In one sense, London is being impacted by factors that are affecting the industry in general.

An abundance of capacity has led to substantial rate declines over the past year, with aviation the only line projected to remain flat in the short term; sound familiar?

Property reinsurance and energy (direct and reinsurance) have seen rate declines of as much as 10 percent, and PwC predicts that mid-sized generalist reinsurers will be under extreme pressure in the current environment. London is also a relatively expensive place in which to operate.

In mid-January, hundreds of London jobs were put in jeopardy when U.S. insurer XL announced cost-cutting plans after acquiring London-based rival Catlin for $4.22 billion, the largest-ever takeover of a Lloyd’s underwriter.

XL pledged to cut at least $200 million in annual costs, and with London the biggest area of staff overlap between the two firms, many London underwriters could be redundant within the year.

Steve Hearn, deputy CEO, Willis, and chairman, LMG

Steve Hearn, deputy CEO, Willis, and chairman, LMG

Meanwhile, London’s share of the global reinsurance market declined by 15 percent between 2010 and 2013.

And in 2014, London fell for the first time in seven years to second place as both a financial services center and insurance market behind New York in the most recent Global Financial Centers Index Report.
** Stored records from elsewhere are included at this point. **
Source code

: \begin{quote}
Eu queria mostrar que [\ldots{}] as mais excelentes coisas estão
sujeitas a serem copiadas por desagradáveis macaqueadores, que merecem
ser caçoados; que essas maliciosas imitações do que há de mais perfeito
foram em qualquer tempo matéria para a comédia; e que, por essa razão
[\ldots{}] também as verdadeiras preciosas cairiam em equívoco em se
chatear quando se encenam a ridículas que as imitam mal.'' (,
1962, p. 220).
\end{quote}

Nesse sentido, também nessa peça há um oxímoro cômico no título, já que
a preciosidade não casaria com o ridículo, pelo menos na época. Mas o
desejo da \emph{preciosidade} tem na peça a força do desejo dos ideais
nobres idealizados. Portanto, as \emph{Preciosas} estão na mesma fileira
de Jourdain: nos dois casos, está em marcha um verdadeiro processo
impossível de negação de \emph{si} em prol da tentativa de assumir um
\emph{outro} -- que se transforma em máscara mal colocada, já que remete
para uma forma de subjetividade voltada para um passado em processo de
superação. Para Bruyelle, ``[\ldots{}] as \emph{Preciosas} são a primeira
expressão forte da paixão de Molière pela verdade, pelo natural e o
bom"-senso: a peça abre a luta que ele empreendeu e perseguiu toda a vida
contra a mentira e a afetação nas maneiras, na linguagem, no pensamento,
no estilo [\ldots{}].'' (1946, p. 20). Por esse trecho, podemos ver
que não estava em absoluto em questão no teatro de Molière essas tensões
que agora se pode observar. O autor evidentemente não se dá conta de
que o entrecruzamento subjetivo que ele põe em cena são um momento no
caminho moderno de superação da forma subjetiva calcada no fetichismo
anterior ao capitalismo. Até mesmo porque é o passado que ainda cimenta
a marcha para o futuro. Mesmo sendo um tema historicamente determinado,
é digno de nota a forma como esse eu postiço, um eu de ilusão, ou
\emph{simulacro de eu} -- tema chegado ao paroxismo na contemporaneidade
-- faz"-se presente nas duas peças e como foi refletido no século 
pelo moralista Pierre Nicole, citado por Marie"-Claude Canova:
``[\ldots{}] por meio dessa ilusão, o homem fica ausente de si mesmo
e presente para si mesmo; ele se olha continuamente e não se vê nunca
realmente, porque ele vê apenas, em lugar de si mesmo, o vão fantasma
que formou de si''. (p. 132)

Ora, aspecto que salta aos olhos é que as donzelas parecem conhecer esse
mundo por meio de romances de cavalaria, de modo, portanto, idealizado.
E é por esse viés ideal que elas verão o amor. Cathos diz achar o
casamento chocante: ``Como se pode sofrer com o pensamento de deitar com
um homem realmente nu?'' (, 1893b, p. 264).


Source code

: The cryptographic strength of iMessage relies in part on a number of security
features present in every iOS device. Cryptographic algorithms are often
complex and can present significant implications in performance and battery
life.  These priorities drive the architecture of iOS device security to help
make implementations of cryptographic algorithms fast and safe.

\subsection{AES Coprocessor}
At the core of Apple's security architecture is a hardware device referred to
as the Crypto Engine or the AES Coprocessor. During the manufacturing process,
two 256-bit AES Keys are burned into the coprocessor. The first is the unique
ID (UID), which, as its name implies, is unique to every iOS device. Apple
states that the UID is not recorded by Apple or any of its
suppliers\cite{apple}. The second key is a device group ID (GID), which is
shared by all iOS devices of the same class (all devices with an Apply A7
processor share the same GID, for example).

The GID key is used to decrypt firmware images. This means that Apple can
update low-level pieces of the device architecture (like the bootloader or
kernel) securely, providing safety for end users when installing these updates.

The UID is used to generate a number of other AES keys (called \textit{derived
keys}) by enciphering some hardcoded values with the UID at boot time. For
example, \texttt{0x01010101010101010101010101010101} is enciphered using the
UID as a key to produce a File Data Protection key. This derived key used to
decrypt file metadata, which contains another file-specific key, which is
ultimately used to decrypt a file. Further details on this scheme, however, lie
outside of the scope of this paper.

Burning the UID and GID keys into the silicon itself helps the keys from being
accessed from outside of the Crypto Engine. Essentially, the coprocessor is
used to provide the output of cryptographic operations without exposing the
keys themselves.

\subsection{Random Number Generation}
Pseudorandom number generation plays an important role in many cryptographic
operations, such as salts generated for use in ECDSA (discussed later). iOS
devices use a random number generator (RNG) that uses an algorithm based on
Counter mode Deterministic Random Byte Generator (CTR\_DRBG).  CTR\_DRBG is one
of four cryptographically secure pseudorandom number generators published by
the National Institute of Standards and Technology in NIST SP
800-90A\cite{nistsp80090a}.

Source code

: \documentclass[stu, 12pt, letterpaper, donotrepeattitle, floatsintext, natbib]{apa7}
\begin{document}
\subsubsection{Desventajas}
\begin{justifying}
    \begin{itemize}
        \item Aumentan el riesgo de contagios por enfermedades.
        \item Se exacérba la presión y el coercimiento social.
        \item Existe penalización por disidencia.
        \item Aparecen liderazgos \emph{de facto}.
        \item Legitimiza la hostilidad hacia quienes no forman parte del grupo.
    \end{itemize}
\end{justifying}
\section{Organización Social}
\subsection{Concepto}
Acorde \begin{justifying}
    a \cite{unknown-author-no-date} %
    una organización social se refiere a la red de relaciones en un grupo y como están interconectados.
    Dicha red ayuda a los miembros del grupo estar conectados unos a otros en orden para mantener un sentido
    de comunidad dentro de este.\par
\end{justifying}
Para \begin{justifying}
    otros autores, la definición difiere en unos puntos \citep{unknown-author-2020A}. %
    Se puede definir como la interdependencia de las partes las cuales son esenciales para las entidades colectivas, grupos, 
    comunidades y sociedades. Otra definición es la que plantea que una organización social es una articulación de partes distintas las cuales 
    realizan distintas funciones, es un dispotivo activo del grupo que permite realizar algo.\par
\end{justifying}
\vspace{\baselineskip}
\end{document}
London professionals admit that the finance center is facing an unprecedented challenge, with Lloyd’s CEO Inga Beale declaring the market is “at a crossroads.”

The London Market Group (LMG) embarked last summer on an immense soul-searching exercise resulting in a 50-page report on the threats to London’s prosperity.

According to Steve Hearn, deputy CEO of Willis and chairman of LMG, London needs to introspect and redefine its identity. The report found that while London is keeping pace with commercial specialty insurance growth, it is losing 2 to 3 percent of market-share globally in reinsurance and major insurance lines such as energy, while its share of emerging market business shrunk by 20 percent between 2010 and 2013.

“Other centers are growing faster than London and we are losing our position relative to the rest of the world.” — Steve Hearn, deputy CEO, Willis, and chairman, LMG

Asian premiums grew 11 percent from 2013 to 2014 and London’s share of those premiums slipped by 0.5 percent, while Africa grew 5 percent and London’s share fell by 1.3 percent.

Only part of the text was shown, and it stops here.